▸ Records supplied:
——

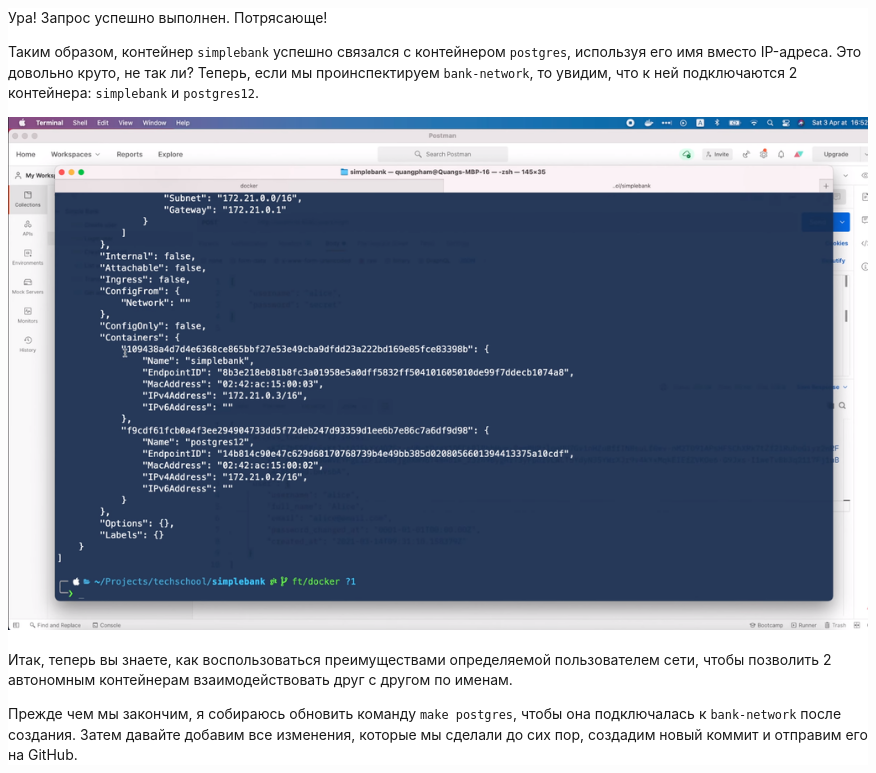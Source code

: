 Ура! Запрос успешно выполнен. Потрясающе!

Таким образом, контейнер `simplebank` успешно связался с контейнером
`postgres`, используя его имя вместо IP-адреса. Это довольно круто, не так 
ли? Теперь, если мы проинспектируем `bank-network`, то увидим, что к ней 
подключаются 2 контейнера: `simplebank` и `postgres12`.

![](../images/part24/14.png)

Итак, теперь вы знаете, как воспользоваться преимуществами определяемой 
пользователем сети, чтобы позволить 2 автономным контейнерам взаимодействовать 
друг с другом по именам.

Прежде чем мы закончим, я собираюсь обновить команду `make postgres`, чтобы 
она подключалась к `bank-network` после создания. Затем давайте добавим все 
изменения, которые мы сделали до сих пор, создадим новый коммит и отправим 
его на GitHub.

——

▸ What is needed: Search the records for the word "чтобы" and copy every line where it occurs.

▸ Solution to the exercise:
пользователем сети, чтобы позволить 2 автономным контейнерам взаимодействовать 
Прежде чем мы закончим, я собираюсь обновить команду `make postgres`, чтобы 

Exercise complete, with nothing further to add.